Table of Contents
Fetching ...

GraphThinker: Reinforcing Video Reasoning with Event Graph Thinking

Zixu Cheng, Da Li, Jian Hu, Ziquan Liu, Wei Li, Shaogang Gong

TL;DR

GraphThinker tackles hallucinations in video reasoning by introducing Event-based Video Scene Graphs (EVSG) that encode intra-event and inter-event relations, constructed end-to-end by an MLLM. It then uses GRPO-based reinforcement finetuning with a visual attention reward to promote visual grounding and adherence to the EVSG-guided reasoning. The method achieves state-of-the-art performance on RexTime and VidHalluc, with substantial improvements in both temporal localization and reduction of hallucinations. This work demonstrates the value of explicit event-level structure and targeted rewards for robust, grounded video reasoning in multimodal models.

Abstract

Video reasoning requires understanding the causal relationships between events in a video. However, such relationships are often implicit and costly to annotate manually. While existing multimodal large language models (MLLMs) often infer event relations through dense captions or video summaries for video reasoning, such modeling still lacks causal understanding. Without explicit causal structure modeling within and across video events, these models suffer from hallucinations during the video reasoning. In this work, we propose GraphThinker, a reinforcement finetuning-based method that constructs structural event-level scene graphs and enhances visual grounding to jointly reduce hallucinations in video reasoning. Specifically, we first employ an MLLM to construct an event-based video scene graph (EVSG) that explicitly models both intra- and inter-event relations, and incorporate these formed scene graphs into the MLLM as an intermediate thinking process. We also introduce a visual attention reward during reinforcement finetuning, which strengthens video grounding and further mitigates hallucinations. We evaluate GraphThinker on two datasets, RexTime and VidHalluc, where it shows superior ability to capture object and event relations with more precise event localization, reducing hallucinations in video reasoning compared to prior methods.

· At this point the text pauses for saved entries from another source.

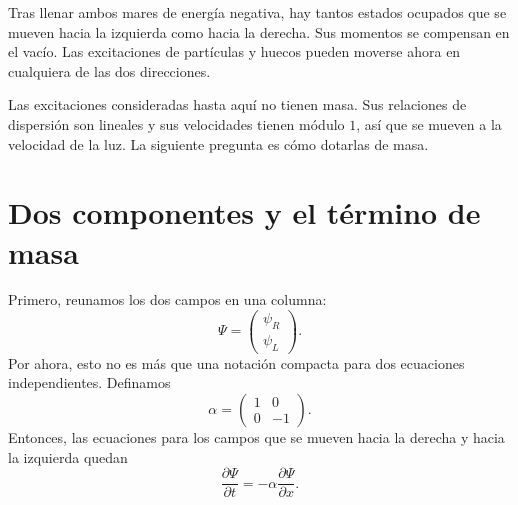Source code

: Tras llenar ambos mares de energía negativa, hay tantos estados ocupados que se mueven hacia la izquierda como hacia la derecha. Sus momentos se compensan en el vacío. Las excitaciones de partículas y huecos pueden moverse ahora en cualquiera de las dos direcciones.

\begin{classroomqa}
\end{classroomqa}

Las excitaciones consideradas hasta aquí no tienen masa. Sus relaciones de dispersión son lineales y sus velocidades tienen módulo \(1\), así que se mueven a la velocidad de la luz. La siguiente pregunta es cómo dotarlas de masa.

\section{Dos componentes y el término de masa}

Primero, reunamos los dos campos en una columna:
\begin{equation}
\Psi=
\begin{pmatrix}
\psi_R\\
\psi_L
\end{pmatrix}.
\end{equation}
Por ahora, esto no es más que una notación compacta para dos ecuaciones independientes. Definamos
\begin{equation}
\alpha=
\begin{pmatrix}
1&0\\
0&-1
\end{pmatrix}.
\end{equation}
Entonces, las ecuaciones para los campos que se mueven hacia la derecha y hacia la izquierda quedan
\begin{equation}
\frac{\partial\Psi}{\partial t}
=
-\alpha\frac{\partial\Psi}{\partial x}.
\end{equation}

GraphThinker: Reinforcing Video Reasoning with Event Graph Thinking

TL;DR

GraphThinker tackles hallucinations in video reasoning by introducing Event-based Video Scene Graphs (EVSG) that encode intra-event and inter-event relations, constructed end-to-end by an MLLM. It then uses GRPO-based reinforcement finetuning with a visual attention reward to promote visual grounding and adherence to the EVSG-guided reasoning. The method achieves state-of-the-art performance on RexTime and VidHalluc, with substantial improvements in both temporal localization and reduction of hallucinations. This work demonstrates the value of explicit event-level structure and targeted rewards for robust, grounded video reasoning in multimodal models.

Abstract

Video reasoning requires understanding the causal relationships between events in a video. However, such relationships are often implicit and costly to annotate manually. While existing multimodal large language models (MLLMs) often infer event relations through dense captions or video summaries for video reasoning, such modeling still lacks causal understanding. Without explicit causal structure modeling within and across video events, these models suffer from hallucinations during the video reasoning. In this work, we propose GraphThinker, a reinforcement finetuning-based method that constructs structural event-level scene graphs and enhances visual grounding to jointly reduce hallucinations in video reasoning. Specifically, we first employ an MLLM to construct an event-based video scene graph (EVSG) that explicitly models both intra- and inter-event relations, and incorporate these formed scene graphs into the MLLM as an intermediate thinking process. We also introduce a visual attention reward during reinforcement finetuning, which strengthens video grounding and further mitigates hallucinations. We evaluate GraphThinker on two datasets, RexTime and VidHalluc, where it shows superior ability to capture object and event relations with more precise event localization, reducing hallucinations in video reasoning compared to prior methods.
Paper Structure (15 sections, 12 equations, 4 figures, 4 tables)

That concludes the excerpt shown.